*WHAT TO DO*:
Begin with the line below holding "- Menggunakan Framework Laravel." and go on through the line holding "Уласцівасць рэчываў, якая", duplicating each line exactly and leaving out pictures.
SUPPLIED INFORMATION below:
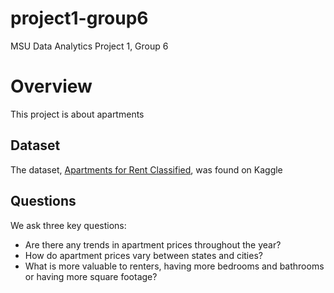 # project1-group6
MSU Data Analytics Project 1, Group 6

# Overview
This project is about apartments
## Dataset
The dataset, [Apartments for Rent Classified](https://www.kaggle.com/datasets/adithyaawati/apartments-for-rent-classified), was found on Kaggle
## Questions
We ask three key questions:
* Are there any trends in apartment prices throughout the year?
* How do apartment prices vary between states and cities?
* What is more valuable to renters, having more bedrooms and bathrooms or having more square footage?
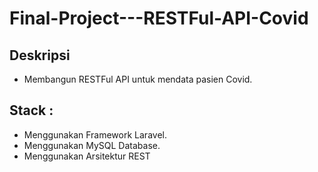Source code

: # Final-Project---RESTFul-API-Covid


## Deskripsi
* Membangun RESTFul API untuk mendata pasien Covid.

## Stack :
- Menggunakan Framework Laravel.
- Menggunakan MySQL Database.
- Menggunakan Arsitektur REST
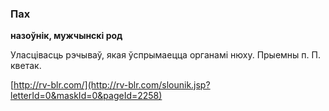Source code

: ### Пах
**назоўнік, мужчынскі род**

Уласцівасць рэчываў, якая ўспрымаецца органамі нюху. Прыемны п. П. кветак.

<a rel="author">[http://rv-blr.com/](http://rv-blr.com/slounik.jsp?letterId=0&maskId=0&pageId=2258)</a>
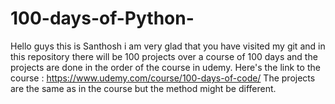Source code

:# 100-days-of-Python-
Hello guys this is Santhosh i am very glad that you have visited my git and in this repository there will be 100 projects over a course of 100 days and the projects are done in the order of the course in udemy.
Here's the link to the course : https://www.udemy.com/course/100-days-of-code/
The projects are the same as in the course but the method might be different.
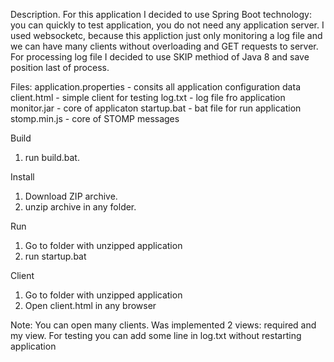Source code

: Description.
For this application I decided to use Spring Boot technology: you can quickly to test application, you do not need any application server.
I used websocketc, because this appliction just only monitoring a log file and we can have many clients without overloading and GET requests to server.
For processing log file I decided to use SKIP methiod of Java 8 and save position last of process.

Files:
application.properties - consits all application configuration data
client.html - simple client for testing
log.txt - log file fro application
monitor.jar - core of applicaton
startup.bat - bat file for run application
stomp.min.js - core of STOMP messages

Build
1. run build.bat.

Install
1. Download ZIP archive.
2. unzip archive in any folder.

Run
1. Go to folder with unzipped application
2. run startup.bat

Client
1. Go to folder with unzipped application
2. Open client.html in any browser

Note: You can open many clients. Was implemented 2 views: required and my view. For testing you can add some line in log.txt without restarting application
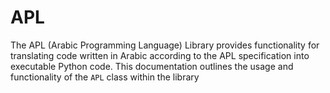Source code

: # APL
The APL (Arabic Programming Language) Library provides functionality for translating code written in Arabic according to the APL specification into executable Python code. This documentation outlines the usage and functionality of the `APL` class within the library
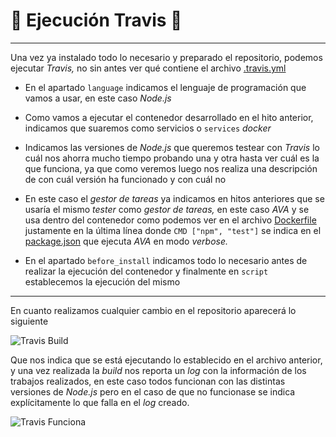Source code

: 
# :scroll: Ejecución Travis :scroll:

---

Una vez ya instalado todo lo necesario y preparado el repositorio, podemos ejecutar *Travis,* no sin antes ver qué contiene el archivo [.travis.yml](https://github.com/LCinder/Order-n-Go/blob/master/.travis.yml)

 - En el apartado `language` indicamos el lenguaje de programación que vamos a usar, en este caso *Node.js*

- Como vamos a ejecutar el contenedor desarrollado en el hito anterior, indicamos que suaremos como servicios o `services` *docker*

- Indicamos las versiones de *Node.js* que queremos testear con *Travis* lo cuál nos ahorra mucho tiempo probando una y otra hasta ver cuál es la que funciona, ya que como veremos luego nos realiza una descripción de con cuál versión ha funcionado y con cuál no

- En este caso el *gestor de tareas* ya indicamos en hitos anteriores que se usaría el mismo *tester* como *gestor de tareas,* en este caso *AVA* y se usa dentro del contenedor como podemos ver en el archivo [Dockerfile](https://github.com/LCinder/Order-n-Go/blob/master/Dockerfile) justamente en la última línea donde `CMD ["npm", "test"]` se indica en el [package.json](https://github.com/LCinder/Order-n-Go/blob/master/package.json) que ejecuta *AVA* en modo *verbose.*

- En el apartado `before_install` indicamos todo lo necesario antes de realizar la ejecución del contenedor y finalmente en `script` establecemos la ejecución del mismo

---

En cuanto realizamos cualquier cambio en el repositorio aparecerá lo siguiente

![Travis Build](https://github.com/LCinder/Order-n-Go/blob/master/docs/img/travisBuild.PNG)

Que nos indica que se está ejecutando lo establecido en el archivo anterior, y una vez realizada la *build* nos reporta un *log* con la información de los trabajos realizados, en este caso todos funcionan con las distintas versiones de *Node.js* pero en el caso de que no funcionase se indica explícitamente lo que falla en el *log* creado.

![Travis Funciona](https://github.com/LCinder/Order-n-Go/blob/master/docs/img/travisBuildFunciona.PNG)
End of SUPPLIED INFORMATION.
*ANSWER*:
- Menggunakan Framework Laravel.
- Menggunakan MySQL Database.
- Menggunakan Arsitektur REST
Source code

: ### Пах
**назоўнік, мужчынскі род**

Уласцівасць рэчываў, якая ўспрымаецца органамі нюху. Прыемны п. П. кветак.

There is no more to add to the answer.